--- Material to process ---
________________

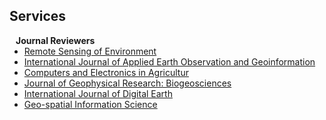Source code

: ## Services

<h4 style="margin:0 10px 0;">Journal Reviewers</h4>

<ul style="margin:0 0 20px;">
  <li><a href="https://www.sciencedirect.com/journal/remote-sensing-of-environment"><autocolor>Remote Sensing of Environment</autocolor></a></li>
  <li><a href="https://www.sciencedirect.com/journal/international-journal-of-applied-earth-observation-and-geoinformation"><autocolor>International Journal of Applied Earth Observation and Geoinformation</autocolor></a></li>
  <li><a href="https://www.sciencedirect.com/journal/computers-and-electronics-in-agriculture"><autocolor>Computers and Electronics in Agricultur</autocolor></a></li>
  <li><a href="https://agupubs.onlinelibrary.wiley.com/journal/21698961"><autocolor>Journal of Geophysical Research: Biogeosciences</autocolor></a></li>
  <li><a href="https://www.tandfonline.com/journals/tjde20"><autocolor>International Journal of Digital Earth</autocolor></a></li>
  <li><a href="https://www.tandfonline.com/journals/tgsi20"><autocolor>Geo-spatial Information Science</autocolor></a></li>
</ul>
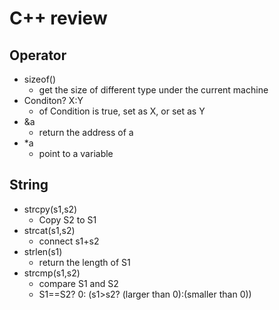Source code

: # C++ review
## Operator
* sizeof()
  * get the size of different type under the current machine
* Conditon? X:Y
  * of Condition is true, set as X, or set as Y
* &a
  * return the address of a
* \*a
  * point to a variable

## String
  * strcpy(s1,s2)
    * Copy S2 to S1
  * strcat(s1,s2)
    * connect s1+s2
  * strlen(s1)
    * return the length of S1
  * strcmp(s1,s2)
    * compare S1 and S2
    * S1==S2? 0: (s1>s2? (larger than 0):(smaller than 0))
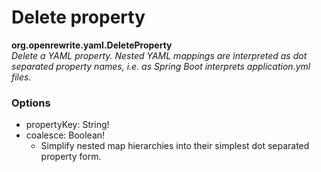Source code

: # Delete property

**org.openrewrite.yaml.DeleteProperty**  
_Delete a YAML property. Nested YAML mappings are interpreted as dot separated property names, i.e.  as Spring Boot interprets application.yml files._

### Options

* propertyKey: String!
* coalesce: Boolean!
  * Simplify nested map hierarchies into their simplest dot separated property form.

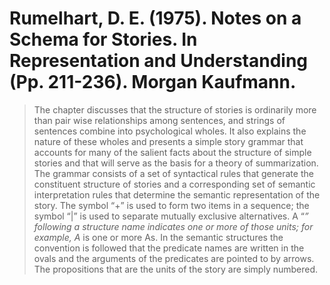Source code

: # Rumelhart, D. E. (1975). Notes on a Schema for Stories. In Representation and Understanding (Pp. 211-236). Morgan Kaufmann.

> The chapter discusses that the structure of stories is ordinarily more than pair wise relationships among sentences, and strings of sentences combine into psychological wholes. It also explains the nature of these wholes and presents a simple story grammar that accounts for many of the salient facts about the structure of simple stories and that will serve as the basis for a theory of summarization. The grammar consists of a set of syntactical rules that generate the constituent structure of stories and a corresponding set of semantic interpretation rules that determine the semantic representation of the story. The symbol “+” is used to form two items in a sequence; the symbol “|” is used to separate mutually exclusive alternatives. A “*” following a structure name indicates one or more of those units; for example, A* is one or more As. In the semantic structures the convention is followed that the predicate names are written in the ovals and the arguments of the predicates are pointed to by arrows. The propositions that are the units of the story are simply numbered.

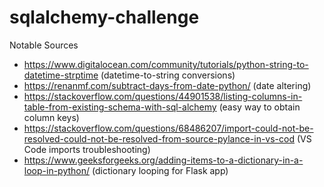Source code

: # sqlalchemy-challenge

Notable Sources 
- https://www.digitalocean.com/community/tutorials/python-string-to-datetime-strptime (datetime-to-string conversions)
- https://renanmf.com/subtract-days-from-date-python/ (date altering)
- https://stackoverflow.com/questions/44901538/listing-columns-in-table-from-existing-schema-with-sql-alchemy (easy way to obtain column keys)
- https://stackoverflow.com/questions/68486207/import-could-not-be-resolved-could-not-be-resolved-from-source-pylance-in-vs-cod (VS Code imports troubleshooting)
- https://www.geeksforgeeks.org/adding-items-to-a-dictionary-in-a-loop-in-python/ (dictionary looping for Flask app)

________________

--- Activity ---
Take the entries above and copy exactly the lines starting at the one with "0):(smaller than 0))" and ending at the one with "211-236). Morgan Kaufmann."; nothing outside that span, and no pictures.

--- Task output ---
    * S1==S2? 0: (s1>s2? (larger than 0):(smaller than 0))
Source code

: # Delete property

**org.openrewrite.yaml.DeleteProperty**  
_Delete a YAML property. Nested YAML mappings are interpreted as dot separated property names, i.e.  as Spring Boot interprets application.yml files._

### Options

* propertyKey: String!
* coalesce: Boolean!
  * Simplify nested map hierarchies into their simplest dot separated property form.

Source code

: # Rumelhart, D. E. (1975). Notes on a Schema for Stories. In Representation and Understanding (Pp. 211-236). Morgan Kaufmann.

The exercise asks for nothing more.